Although Jeanne's center passed north of Haiti, its large circulation dropped heavy rainfall across the country from September 17-19. Rainfall totals reached 330 mm over a 36-hour period. The intense rainfall produced floods and landslides across the country, leading to 3,006 fatalities. The death toll made Jeanne one of the deadliest Atlantic hurricanes on record. In the coastal city of Gonaïves, floodwaters reached 5 m deep, resulting in 2,826 fatalities. There were 65 deaths in Nord-Ouest department, mostly in Port-de-Paix, while around 300,000 people in the province were left homeless. There were also 47 deaths elsewhere in Haiti. Nationwide, Jeanne damage or destroyed around 5,490 houses. Damage was heaviest in Artibonite, Centre, Nord-Ouest, and Sud departments. Due to the large number of deaths, many of the corpses were either incinerated or buried in mass graves, which provoked protests. The floods and landslides were made worse by ongoing deforestation in the country, as well as floods in May 2004 that killed thousands in the country. The country was also lacking proper disaster management when Jeanne struck, ruled by an interim government following a coup d'état, with security assistance from the United Nations Stabilisation Mission in Haiti (MINUSTAH).

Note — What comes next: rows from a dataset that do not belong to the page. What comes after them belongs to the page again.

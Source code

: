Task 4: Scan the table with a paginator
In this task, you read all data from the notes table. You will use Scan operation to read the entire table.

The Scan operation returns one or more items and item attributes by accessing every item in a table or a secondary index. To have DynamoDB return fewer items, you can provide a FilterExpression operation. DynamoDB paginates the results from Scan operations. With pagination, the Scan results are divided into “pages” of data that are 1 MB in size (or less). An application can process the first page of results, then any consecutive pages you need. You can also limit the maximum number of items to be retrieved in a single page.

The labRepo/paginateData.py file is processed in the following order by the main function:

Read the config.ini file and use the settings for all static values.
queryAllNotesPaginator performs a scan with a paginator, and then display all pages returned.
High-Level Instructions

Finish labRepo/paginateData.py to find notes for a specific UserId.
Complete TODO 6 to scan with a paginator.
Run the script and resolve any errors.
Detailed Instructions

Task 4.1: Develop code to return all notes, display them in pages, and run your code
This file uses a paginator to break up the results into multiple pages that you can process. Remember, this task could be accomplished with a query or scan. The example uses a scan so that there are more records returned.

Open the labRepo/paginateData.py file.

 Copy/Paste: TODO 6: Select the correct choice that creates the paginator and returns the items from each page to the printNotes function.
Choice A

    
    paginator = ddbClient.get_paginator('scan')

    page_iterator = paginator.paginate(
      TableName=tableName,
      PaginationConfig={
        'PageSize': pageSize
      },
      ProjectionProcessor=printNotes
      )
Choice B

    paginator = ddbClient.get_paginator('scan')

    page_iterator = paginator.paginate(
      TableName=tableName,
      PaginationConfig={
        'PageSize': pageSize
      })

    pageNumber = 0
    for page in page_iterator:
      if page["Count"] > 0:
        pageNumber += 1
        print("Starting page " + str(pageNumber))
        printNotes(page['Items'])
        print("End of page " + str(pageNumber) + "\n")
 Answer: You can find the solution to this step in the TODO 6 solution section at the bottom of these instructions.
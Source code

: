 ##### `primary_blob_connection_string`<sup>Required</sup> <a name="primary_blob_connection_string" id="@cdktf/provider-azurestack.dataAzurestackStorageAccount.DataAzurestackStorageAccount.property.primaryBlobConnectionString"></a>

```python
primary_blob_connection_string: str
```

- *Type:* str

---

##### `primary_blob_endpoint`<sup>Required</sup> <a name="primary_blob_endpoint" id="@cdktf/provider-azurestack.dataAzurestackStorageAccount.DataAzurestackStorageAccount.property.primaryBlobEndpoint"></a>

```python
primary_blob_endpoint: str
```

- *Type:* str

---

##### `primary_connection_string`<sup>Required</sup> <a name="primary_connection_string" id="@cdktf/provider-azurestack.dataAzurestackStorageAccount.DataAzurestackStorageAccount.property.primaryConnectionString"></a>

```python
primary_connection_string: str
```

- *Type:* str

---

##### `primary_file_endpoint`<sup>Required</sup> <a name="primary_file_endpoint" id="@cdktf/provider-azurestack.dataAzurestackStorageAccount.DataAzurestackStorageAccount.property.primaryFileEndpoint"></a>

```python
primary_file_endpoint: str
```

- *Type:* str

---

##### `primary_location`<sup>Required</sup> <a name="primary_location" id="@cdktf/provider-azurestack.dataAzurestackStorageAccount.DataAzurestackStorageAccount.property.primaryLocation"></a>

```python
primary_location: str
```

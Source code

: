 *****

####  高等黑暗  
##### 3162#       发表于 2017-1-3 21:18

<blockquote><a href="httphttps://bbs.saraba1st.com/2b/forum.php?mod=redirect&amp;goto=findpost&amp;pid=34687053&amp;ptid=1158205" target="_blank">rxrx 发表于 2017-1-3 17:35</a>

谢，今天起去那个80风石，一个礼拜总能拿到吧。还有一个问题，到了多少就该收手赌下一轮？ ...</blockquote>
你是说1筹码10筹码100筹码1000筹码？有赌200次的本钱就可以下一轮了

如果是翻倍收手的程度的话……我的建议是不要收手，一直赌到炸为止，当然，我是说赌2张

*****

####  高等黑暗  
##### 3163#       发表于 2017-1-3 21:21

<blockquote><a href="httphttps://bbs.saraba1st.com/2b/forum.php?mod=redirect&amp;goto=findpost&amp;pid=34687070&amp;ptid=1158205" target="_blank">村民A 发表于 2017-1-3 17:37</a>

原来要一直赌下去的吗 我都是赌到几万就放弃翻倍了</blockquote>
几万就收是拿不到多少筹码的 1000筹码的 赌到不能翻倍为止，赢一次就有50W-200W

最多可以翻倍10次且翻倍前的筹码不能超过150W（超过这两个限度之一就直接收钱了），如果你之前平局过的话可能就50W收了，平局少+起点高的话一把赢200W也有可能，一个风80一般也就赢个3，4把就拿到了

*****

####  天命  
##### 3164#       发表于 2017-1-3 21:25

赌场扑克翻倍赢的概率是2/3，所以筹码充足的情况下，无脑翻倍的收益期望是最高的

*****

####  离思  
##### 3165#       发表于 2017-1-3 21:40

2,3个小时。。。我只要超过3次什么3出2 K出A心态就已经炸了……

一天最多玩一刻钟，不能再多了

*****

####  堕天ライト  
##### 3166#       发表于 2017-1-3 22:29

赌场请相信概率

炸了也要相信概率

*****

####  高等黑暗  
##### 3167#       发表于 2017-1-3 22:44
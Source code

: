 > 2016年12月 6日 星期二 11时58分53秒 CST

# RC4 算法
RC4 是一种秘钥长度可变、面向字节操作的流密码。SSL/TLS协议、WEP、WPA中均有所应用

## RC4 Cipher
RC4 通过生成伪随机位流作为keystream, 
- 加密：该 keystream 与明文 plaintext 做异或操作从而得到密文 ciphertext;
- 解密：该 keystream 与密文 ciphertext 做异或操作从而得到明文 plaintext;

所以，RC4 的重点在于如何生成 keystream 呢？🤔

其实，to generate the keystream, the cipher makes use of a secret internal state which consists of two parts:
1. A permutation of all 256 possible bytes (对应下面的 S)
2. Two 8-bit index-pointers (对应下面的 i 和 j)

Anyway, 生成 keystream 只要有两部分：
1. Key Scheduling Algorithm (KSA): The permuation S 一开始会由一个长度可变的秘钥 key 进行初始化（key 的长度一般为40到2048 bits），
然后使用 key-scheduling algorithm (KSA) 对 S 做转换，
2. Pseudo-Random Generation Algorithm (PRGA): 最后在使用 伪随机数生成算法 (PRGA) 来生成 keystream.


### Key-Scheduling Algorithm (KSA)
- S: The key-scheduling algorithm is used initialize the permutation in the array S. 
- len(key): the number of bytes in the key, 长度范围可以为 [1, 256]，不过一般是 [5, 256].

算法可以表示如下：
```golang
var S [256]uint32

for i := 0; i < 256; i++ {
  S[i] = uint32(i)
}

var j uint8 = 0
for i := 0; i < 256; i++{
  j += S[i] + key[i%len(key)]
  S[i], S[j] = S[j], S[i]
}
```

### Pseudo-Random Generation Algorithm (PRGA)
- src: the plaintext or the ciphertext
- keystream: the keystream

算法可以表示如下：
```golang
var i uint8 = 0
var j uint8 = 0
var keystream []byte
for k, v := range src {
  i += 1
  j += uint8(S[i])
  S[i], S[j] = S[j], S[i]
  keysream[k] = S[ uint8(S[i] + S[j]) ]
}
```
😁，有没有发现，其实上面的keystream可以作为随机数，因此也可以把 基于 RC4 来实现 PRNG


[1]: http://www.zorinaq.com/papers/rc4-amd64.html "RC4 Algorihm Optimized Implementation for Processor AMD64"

The floods from Jeanne inundated about 80% of Gonaïves, a city of around 100,000 people. Residents were forced onto their roofs or to flee to safer areas, including 600 people that stayed in the city's cathedral. About 4,000 homes in the city were destroyed, resulting in 20,000 people becoming homeless. The infrastructure of Gonaïves was largely destroyed, with no functioning water system and limited electricity after Jeanne's passage. The floods blocked roads connecting Gonaïves with both Saint-Marc and Port-de-Paix. Floodwaters also destroyed the city's two hospitals and 90% of private clinics. About 450 members of MINUSTAH were displaced when floods damaged their camp. About 30% of the city of Port-de-Paix was inundated by Les Trois Rivières, while parts of the city was covered in landslides. In Gros-Morne, 100 houses were destroyed. The floods also washed away crops and livestock across the region.

===Bahamas===
While moving through the Bahamas, Jeanne produced winds of major hurricane-force on Grand Bahama and Abaco islands. The hurricane further damaged homes that were previously damaged by Hurricane Frances only three weeks earlier. At Settlement Point on Grand Bahama, a Coastal-Marine Automated Network weather station recorded sustained winds of 89 mph (142 km/h). Floodwaters reached 3 ft deep on Eleuthera, and 6 ft deep at Marsh Harbour on Abaco. Across Grand Bahama and Abaco, Jeanne damaged power and water systems, as well as several roads. Prime Minister Perry Christie declared both island groups as disaster areas on September 27. Nationwide, about 800 homes were damaged or destroyed.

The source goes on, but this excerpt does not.